Collecting positive wakewords on non-raven systems

Evening,

I am trying to find a wakeword system that works for me and so far, all have disappointed. Right now I am trying to train a mycroft-precise model using the few positive samples raven provided me with before all the false positives got annoying and I turned it off.

If I can manage to train mycroft precise enough to work better than raven, how do I get all the false positives I would need to refine it further. Is there a way to just collect all samples that wakeword engines react to? The collection system of raven is great, but it does not help once the initial model is trained.

Hello,
Have a look at this post over on the node-red forum by me. (especially the second part after the edit break) It explains how i train my precise models with which strategy/ commands in what order and also includes some useful bash scripts to collect samples, split up random noise recordings and add noise to wake-word recordings from that noise.

some key points are:

  • you will need at least 10 samples from each person in the household (more better, quiet no background noise)
  • duplicate this sample set with added background noise to train a noise resistant model (see the following points about random audio)
  • collect random audio from your household with common occurrences like household noises, watching tv, conversations (everything except the wakeword)
  • additionally download audio from youtube videos such as one hour of coffee shop noise, one hour of bar noises or train station noises
  • split all that audio into chunks no longer than one minute (this is the audio that is added to the noisy wake-words and used to train against and there is a sox command to easily do this in the linked post above)
  • you will need at least 5 hours of combined random non wake word audio to train a satisfactory model
  • if something goes bad or you add new data start training from a fresh start
  • play with the threshold and sensitivity parameters in training
  • if you find that certain noises/scenes trigger a lot of false positives record them and add them to your noise library
  • be patient and don’t get frustrated

Johannes

3 Likes

While this is a good writeup in how to effectively train, that is not what I am looking for. I can train models just fine, what I am looking for is a way to capture whatever the system decides is a positive wakeword once in production.

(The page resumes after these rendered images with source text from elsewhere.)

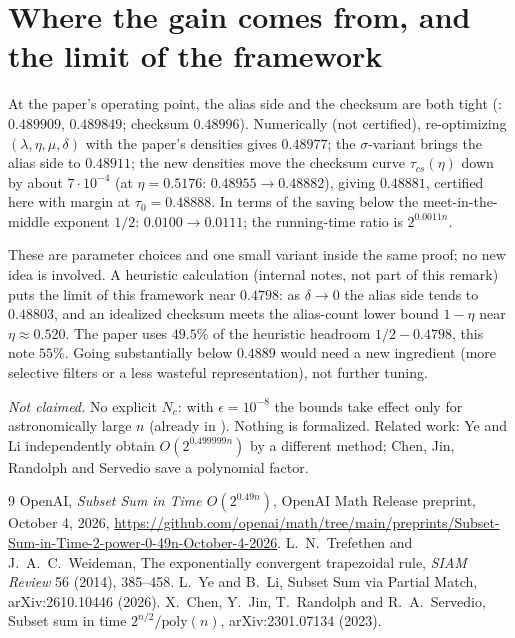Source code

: \documentclass[11pt]{amsart}
\theoremstyle{remark}
\newcommand{\eps}{\epsilon}
\begin{document}
\section{Where the gain comes from, and the limit of the framework}
At the paper's operating point, the alias side and the checksum are both tight
(\cite[(5.8), (5.11)]{oai}: $0.489909$, $0.489849$; checksum $0.48996$). Numerically (not certified),
re-optimizing $(\lambda,\eta,\mu,\delta)$ with the paper's densities gives $0.48977$; the
$\sigma$-variant brings the alias side to $0.48911$; the new densities move the checksum curve
$\tau_{cs}(\eta)$ down by about $7\cdot10^{-4}$ (at $\eta=0.5176$: $0.48955\to0.48882$), giving
$0.48881$, certified here with margin at $\tau_0=0.48888$. In terms of the saving below the
meet-in-the-middle exponent $1/2$: $0.0100\to0.0111$; the running-time ratio is $2^{0.0011n}$.

These are parameter choices and one small variant inside the same proof; no new idea is involved.
A heuristic calculation (internal notes, not part of this remark) puts the limit of this framework
near $0.4798$: as $\delta\to0$ the alias side tends to $0.48803$, and an idealized checksum meets the
alias-count lower bound $1-\eta$ near $\eta\approx0.520$. The paper uses $49.5\%$ of the
heuristic headroom $1/2-0.4798$, this note $55\%$. Going substantially below $0.4889$ would need a new
ingredient (more selective filters or a less wasteful representation), not further tuning.

\smallskip\noindent\emph{Not claimed.} No explicit $N_c$: with $\eps=10^{-8}$ the bounds take effect
only for astronomically large $n$ (already in \cite{oai}). Nothing is formalized. Related work: Ye and
Li \cite{yeli} independently obtain $O(2^{0.499999n})$ by a different method; Chen, Jin, Randolph and
Servedio \cite{cjrs} save a polynomial factor.

\begin{thebibliography}{9}
 OpenAI, \emph{Subset Sum in Time $O(2^{0.49n})$}, OpenAI Math Release preprint, October 4, 2026,
\url{https://github.com/openai/math/tree/main/preprints/Subset-Sum-in-Time-2-power-0-49n-October-4-2026}.
 L.~N.~Trefethen and J.~A.~C.~Weideman, The exponentially convergent trapezoidal rule,
\emph{SIAM Review} 56 (2014), 385--458.
 L.~Ye and B.~Li, Subset Sum via Partial Match, arXiv:2610.10446 (2026).
 X.~Chen, Y.~Jin, T.~Randolph and R.~A.~Servedio, Subset sum in time $2^{n/2}/\mathrm{poly}(n)$,
arXiv:2301.07134 (2023).
\end{thebibliography}
\end{document}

If I say something and I remember what I said I can record that later on and put it into not-wake-words to train with, but if I have a conversation with ppl and something they say triggers my wakeword, or if I am in a voice chat and something triggers it, those I can’t record later on. Raven has this nifty feature where it just stores everything that triggers it into a folder so I can later sort through it and use everything collected to train a custom model. I am looking for a way to “emulate” this behavior with other systems.

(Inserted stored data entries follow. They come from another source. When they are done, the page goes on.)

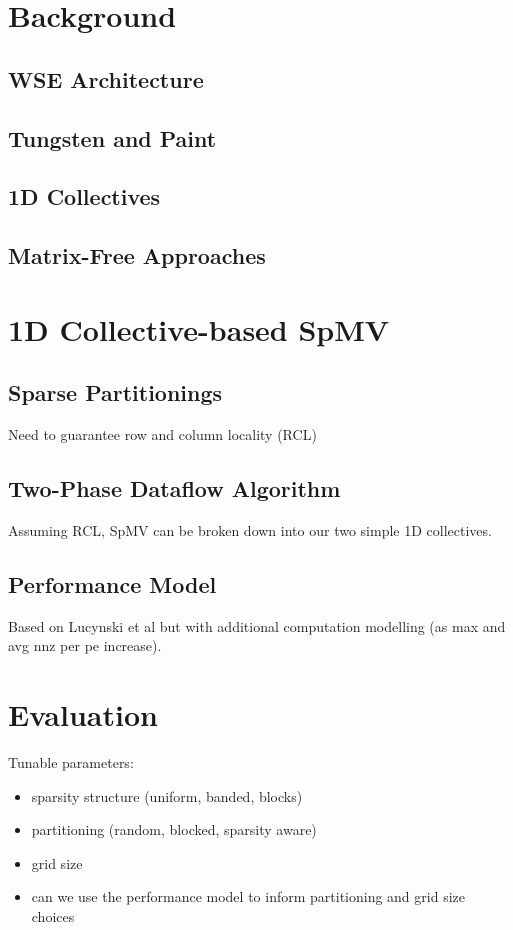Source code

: \documentclass[conference]{IEEEtran}
\begin{document}
\section{Background}
\subsection{WSE Architecture}
\subsection{Tungsten and Paint}
\subsection{1D Collectives}
\subsection{Matrix-Free Approaches}

\section{1D Collective-based SpMV}
\subsection{Sparse Partitionings}
Need to guarantee row and column locality (RCL)
\subsection{Two-Phase Dataflow Algorithm}
Assuming RCL, SpMV can be broken down into our two simple 1D collectives.
\subsection{Performance Model}
Based on Lucynski et al but with additional computation modelling (as max and avg nnz per pe increase).
\section{Evaluation}
Tunable parameters:
\begin{itemize}
    \item sparsity structure (uniform, banded, blocks)
    \item partitioning (random, blocked, sparsity aware)
    \item grid size
    \item can we use the performance  model to inform partitioning and grid size choices
\end{itemize}
\end{document}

It is likely that there is no way to do it (yet) but I am not that well versed in the audio side of things, so I thought I might just ask. There also might be a simple way to do it that I just don’t see.

You could run precise on a second device, i think it has this functionality build in as one of the tools if you do a source install. You could probably also build something like this with voice2json and nodered if you run your model there.

If your interested I just build a quick flow in nodered as proof of concept which does exactly that. It uses voice2json to listen to the wakeword and every time its triggered it saves the last two seconds of audio before the detection. You could probably run it in parallel to Rhasspy. You could also use the mqtt message for wake word detection from Rhasspy and than wouldn’t have to run voice2json in parallel. Only prerequisite would be to have your mic configured as a dmix device or use pulseaudio.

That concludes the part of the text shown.